The idea was to spend $300 million to upgrade the HFC cable network Telstra owns in the capital cities. The original NBN was supposed to deliver minimum speeds of 12 Mbps. Telstra would upgrade the speeds available through the HFC – which passes a million homes in Melbourne – to 100 Mbps. Should the upgrade go well, they were warning, they could spend a total of less than $1 billion to deliver 100 Mbps to all the capitals.

The HFC upgrade and Telstra’s show of continuing defiance and aggression might have been a provocation too far, forcing the government to consider the impact of such an upgrade on the richest consumer markets and its implications for the original NBN.

Ultimately it revealed the ‘new’ NBN, with its own 100 Mbps capacity (and higher upload speeds), as well as a package of threatening and punitive new regulatory measures to ensure Telstra was finally brought to heel.

The purpose of Rudd’s own future network is to destory private enterprise and wealth – not provide faster connection speeds to users. While Telstra has not released the prices of their new service, given Telstra’s relatively low capital investment compared to Rudd’s $43 billion investment, the final prices are likely to be in – total terms – much lower than anything the NBN could offer customers.

More reasons

Posted by – 20 November, 2009

Another reason why the UK should ditch the EU:

Former UK Prime Minister Tony Blair has dropped out of the race to be European Council President – just as EU leaders meet to decide who to appoint.

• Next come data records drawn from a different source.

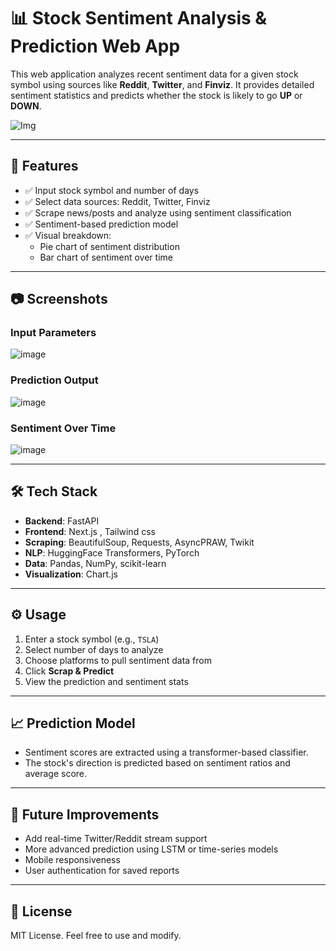 # 📊 Stock Sentiment Analysis & Prediction Web App

This web application analyzes recent sentiment data for a given stock symbol using sources like **Reddit**, **Twitter**, and **Finviz**. It provides detailed sentiment statistics and predicts whether the stock is likely to go **UP** or **DOWN**.

![Img](https://github.com/user-attachments/assets/d7551c35-e099-4568-acbe-e8fa6ab2907d)

---

## 🚀 Features

- ✅ Input stock symbol and number of days
- ✅ Select data sources: Reddit, Twitter, Finviz
- ✅ Scrape news/posts and analyze using sentiment classification
- ✅ Sentiment-based prediction model
- ✅ Visual breakdown:
  - Pie chart of sentiment distribution
  - Bar chart of sentiment over time

---

## 📷 Screenshots

### Input Parameters
![image](https://github.com/user-attachments/assets/5609d801-facf-4a7e-bf5d-d7f57fde7458)


### Prediction Output
![image](https://github.com/user-attachments/assets/10a69549-1530-4534-8865-0b4acba772f0)


### Sentiment Over Time
![image](https://github.com/user-attachments/assets/1e12e6ea-a70f-48e2-b4c3-d626a23f70a8)


---

## 🛠 Tech Stack

- **Backend**: FastAPI
- **Frontend**: Next.js , Tailwind css
- **Scraping**: BeautifulSoup, Requests, AsyncPRAW, Twikit
- **NLP**: HuggingFace Transformers, PyTorch
- **Data**: Pandas, NumPy, scikit-learn
- **Visualization**: Chart.js

---

## ⚙️ Usage

1. Enter a stock symbol (e.g., `TSLA`)
2. Select number of days to analyze
3. Choose platforms to pull sentiment data from
4. Click **Scrap & Predict**
5. View the prediction and sentiment stats

---

## 📈 Prediction Model

- Sentiment scores are extracted using a transformer-based classifier.
- The stock's direction is predicted based on sentiment ratios and average score.

---

## 🧠 Future Improvements

- Add real-time Twitter/Reddit stream support
- More advanced prediction using LSTM or time-series models
- Mobile responsiveness
- User authentication for saved reports

---

## 📝 License

MIT License. Feel free to use and modify.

But it seems unlikely that die hard lefties will shift their opinion. The EU has and continues to offer them a prime way to push their radical agenda away from electoral scrutiny. Daniel Hannan writes:

…an undemocratic appointment to an undemocratic post created by an undemocratic treaty.

Were does one sign up?

What if…

Posted by – 20 November, 2009

…the world heated up by 6 degrees:

…(it) would have irreversible consequences, rendering large parts of the globe uninhabitable and destroying much of life on earth.

And what if the Earth collided with another planet? That wouldn’t be good either.

The study by Professor Corinne Le Quere, from the British Antarctic Survey and East Anglia University, is the most comprehensive so far of how economic changes and shifts in the way people used land over the past 50 years have affected CO2 concentration in the atmosphere.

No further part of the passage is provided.